Geography, experience, and imagination are all crucial to our understanding of islands. In many cases the focus of legend and invention, islands, from Atlantis to St. Helena (home to Napoleon’s last words), have excited and haunted humanity since the dawn of time; they are intensely loved and intensely loathed, they are desired and rejected, they are minutely scrutinised yet often perilously misjudged. On islands we feel alternately landed and adrift, magnified and reduced, fulfilled and voided, at home and in exile.
Norman Hyams’ ‘Islands’ evidences the complex relationship we have with these natural phenomena. Painted using an extraordinary variety of media (including but not limited to oil paint, acrylic, marker pen, and for grounds canvas, vinyl, and paper) and an equally extraordinary variety of techniques, these ‘Islands’ show the wealth of sentiment and experience we seek and find in these often exotic and rapturous outposts.

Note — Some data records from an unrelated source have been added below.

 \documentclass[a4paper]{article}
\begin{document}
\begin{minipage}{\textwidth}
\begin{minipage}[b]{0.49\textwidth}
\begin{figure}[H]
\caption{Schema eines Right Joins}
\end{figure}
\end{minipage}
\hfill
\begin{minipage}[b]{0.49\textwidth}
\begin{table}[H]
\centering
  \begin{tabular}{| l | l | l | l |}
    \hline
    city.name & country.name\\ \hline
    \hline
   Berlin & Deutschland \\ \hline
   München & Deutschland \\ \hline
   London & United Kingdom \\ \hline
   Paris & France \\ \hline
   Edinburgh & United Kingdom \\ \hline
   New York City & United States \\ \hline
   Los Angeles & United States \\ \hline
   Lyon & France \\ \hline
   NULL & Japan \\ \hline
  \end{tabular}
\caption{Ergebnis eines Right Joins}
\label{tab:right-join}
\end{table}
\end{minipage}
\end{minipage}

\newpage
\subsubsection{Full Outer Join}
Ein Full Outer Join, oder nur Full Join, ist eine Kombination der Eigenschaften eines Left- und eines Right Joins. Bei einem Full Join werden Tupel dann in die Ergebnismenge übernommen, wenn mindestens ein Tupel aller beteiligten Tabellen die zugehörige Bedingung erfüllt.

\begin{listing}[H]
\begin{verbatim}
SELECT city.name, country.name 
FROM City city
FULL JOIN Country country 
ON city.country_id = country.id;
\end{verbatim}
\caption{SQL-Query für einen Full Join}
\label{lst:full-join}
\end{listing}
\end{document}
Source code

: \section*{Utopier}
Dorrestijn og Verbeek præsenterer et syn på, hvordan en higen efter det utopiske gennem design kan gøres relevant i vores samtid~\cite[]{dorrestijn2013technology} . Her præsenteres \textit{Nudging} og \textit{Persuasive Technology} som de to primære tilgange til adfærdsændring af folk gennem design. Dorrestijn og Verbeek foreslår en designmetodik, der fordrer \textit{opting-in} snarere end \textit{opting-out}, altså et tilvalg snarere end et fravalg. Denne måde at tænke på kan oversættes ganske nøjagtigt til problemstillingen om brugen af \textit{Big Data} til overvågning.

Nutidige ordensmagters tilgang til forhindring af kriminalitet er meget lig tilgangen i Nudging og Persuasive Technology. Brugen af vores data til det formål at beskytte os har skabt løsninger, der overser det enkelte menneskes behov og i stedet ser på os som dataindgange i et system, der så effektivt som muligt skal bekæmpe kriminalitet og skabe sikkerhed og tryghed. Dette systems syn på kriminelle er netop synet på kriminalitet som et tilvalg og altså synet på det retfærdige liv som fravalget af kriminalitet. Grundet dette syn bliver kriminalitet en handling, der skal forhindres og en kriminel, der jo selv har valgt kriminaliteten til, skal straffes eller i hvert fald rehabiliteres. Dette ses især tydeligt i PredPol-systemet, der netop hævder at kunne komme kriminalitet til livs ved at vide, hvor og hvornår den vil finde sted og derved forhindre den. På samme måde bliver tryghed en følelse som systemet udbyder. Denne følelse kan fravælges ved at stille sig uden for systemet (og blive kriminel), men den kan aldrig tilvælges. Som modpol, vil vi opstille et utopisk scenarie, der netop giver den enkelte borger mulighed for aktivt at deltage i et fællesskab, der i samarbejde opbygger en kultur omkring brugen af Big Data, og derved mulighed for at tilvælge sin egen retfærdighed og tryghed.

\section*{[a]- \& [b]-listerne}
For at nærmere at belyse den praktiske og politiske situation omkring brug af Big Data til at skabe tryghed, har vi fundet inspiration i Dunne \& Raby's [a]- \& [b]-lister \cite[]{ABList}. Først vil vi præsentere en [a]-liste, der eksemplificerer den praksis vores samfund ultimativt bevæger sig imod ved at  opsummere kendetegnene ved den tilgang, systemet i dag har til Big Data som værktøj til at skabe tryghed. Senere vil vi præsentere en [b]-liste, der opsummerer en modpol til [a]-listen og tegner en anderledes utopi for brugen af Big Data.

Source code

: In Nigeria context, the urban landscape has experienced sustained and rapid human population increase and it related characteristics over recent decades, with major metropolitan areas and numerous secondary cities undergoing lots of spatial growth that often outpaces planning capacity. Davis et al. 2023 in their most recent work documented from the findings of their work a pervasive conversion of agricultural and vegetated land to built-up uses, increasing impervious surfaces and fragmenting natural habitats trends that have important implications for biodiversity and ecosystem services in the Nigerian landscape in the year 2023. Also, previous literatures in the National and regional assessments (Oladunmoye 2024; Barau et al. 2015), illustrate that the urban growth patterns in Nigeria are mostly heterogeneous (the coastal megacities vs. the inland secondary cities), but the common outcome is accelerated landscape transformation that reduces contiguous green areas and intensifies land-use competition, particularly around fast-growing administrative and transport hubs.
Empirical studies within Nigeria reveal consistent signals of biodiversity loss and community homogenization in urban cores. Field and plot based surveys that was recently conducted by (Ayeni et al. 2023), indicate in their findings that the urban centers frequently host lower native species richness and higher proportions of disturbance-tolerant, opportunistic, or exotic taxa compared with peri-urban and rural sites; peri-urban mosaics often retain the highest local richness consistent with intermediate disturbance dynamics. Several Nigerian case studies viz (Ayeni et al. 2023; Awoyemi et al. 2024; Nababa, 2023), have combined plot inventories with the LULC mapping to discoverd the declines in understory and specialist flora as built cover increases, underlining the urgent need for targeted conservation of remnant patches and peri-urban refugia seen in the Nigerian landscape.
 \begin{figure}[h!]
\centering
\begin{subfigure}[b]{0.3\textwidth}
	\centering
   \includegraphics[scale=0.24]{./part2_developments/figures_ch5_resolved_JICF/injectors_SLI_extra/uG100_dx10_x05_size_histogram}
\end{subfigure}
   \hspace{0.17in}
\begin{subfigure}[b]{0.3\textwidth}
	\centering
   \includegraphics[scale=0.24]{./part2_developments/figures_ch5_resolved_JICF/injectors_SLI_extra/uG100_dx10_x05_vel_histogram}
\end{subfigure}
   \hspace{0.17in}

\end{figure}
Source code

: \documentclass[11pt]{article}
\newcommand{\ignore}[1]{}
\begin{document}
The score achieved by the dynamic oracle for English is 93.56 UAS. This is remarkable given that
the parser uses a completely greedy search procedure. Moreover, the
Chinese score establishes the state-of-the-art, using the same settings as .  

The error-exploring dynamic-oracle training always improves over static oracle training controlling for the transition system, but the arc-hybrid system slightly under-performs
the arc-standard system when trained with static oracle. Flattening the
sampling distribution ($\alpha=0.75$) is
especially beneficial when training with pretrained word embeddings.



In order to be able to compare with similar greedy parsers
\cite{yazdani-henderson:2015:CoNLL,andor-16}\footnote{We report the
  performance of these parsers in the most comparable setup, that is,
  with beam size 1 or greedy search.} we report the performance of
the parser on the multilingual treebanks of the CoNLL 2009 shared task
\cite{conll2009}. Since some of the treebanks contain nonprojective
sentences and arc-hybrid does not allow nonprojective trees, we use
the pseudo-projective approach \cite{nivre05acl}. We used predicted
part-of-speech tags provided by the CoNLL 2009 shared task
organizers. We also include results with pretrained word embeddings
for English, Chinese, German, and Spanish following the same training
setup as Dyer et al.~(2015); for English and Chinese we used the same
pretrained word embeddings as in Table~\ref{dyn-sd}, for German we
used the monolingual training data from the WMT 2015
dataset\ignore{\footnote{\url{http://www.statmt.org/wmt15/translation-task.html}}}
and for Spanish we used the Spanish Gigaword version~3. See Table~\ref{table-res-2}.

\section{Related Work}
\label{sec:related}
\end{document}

Hyams commenced this body of work in 2022. He is a focussed and committed painter, returning time and again to the same subject matter, seeking within its familiarity an exciting unfamiliarity. As William Feaver wrote on Frank Auerbach in 2009: ‘To Paint the same head over and over leads to unfamiliarity; eventually you get near the raw truth about it, just as people only blurt out the raw truth in the middle of a family quarrel.’ The same applies here. Hyams experimenting with all the formal features that painting has to offer (media, composition, form, technique, palette, tone, and light among them) is Hyams recording all he feels in response to his subject matter; it is Hyams getting nearer and nearer the ‘raw truth’. The pictures exhibited here have been selected from a significantly larger body of work; the artist and I believe that these are nearer the raw truth than any others.
It is with good reason that Hyams encapsulates within Islands so many different moods; throughout time, islands have been interpreted and re-interpreted in so many various ways. ‘Deportation and isolation’, (translated from the Latin ‘deportatio ad insulum’) was the way in which Roman Emperor Augustus decided best to use the Aegean islands, when he was not using them for pleasure, that is. From 2BC Augustus used islands not only to exile lawbreakers and troublemakers, but so too his rivals. While he had the raw power necessary to subdue any potential threat, he preferred to avoid such open use of force by instead limiting the aristocracy’s ability to organise and mobilize resistance against him. Geography proved mightier than the military. The island has retained its intoxicating appeal throughout the two millennia that have elapsed since. Daniel Defoe’s 1719 Robinson Crusoe is a landmark. Giving its name to an entire genre known as ‘Robinsonade’, of which Treasure Island, Lord of the Flies, Cast Away, and Lost are part, Robinson Crusoe’s popularity resides in its capacity for numerous interpretations: it is an exotic adventure story; a study of solitary consciousness; a parable of sin, atonement, and redemption; an encoded autobiography – and yet none of these explanations exhausts it.
The same can be said, I think, of Norman Hyams’ Islands.
Norman Hyams (b.1966) took to painting comparatively later in life, graduating from Chelsea College of Arts in 2006. He is represented by Hannah Barry, London, and in 2016 he completed the Turps Art School Studio Programme. His work is shown and collected in the UK and abroad. Some recent exhibitions include: Cut Out – Series 1, curated by Freddie Foulkes at HM Electric, London (2023); Spring Without End, Hannah Barry, London (2023); Vermilion Tablecloth, Newchild Gallery, Antwerp (2022); A Very Long Wait, Newchild Gallery, Antwerp.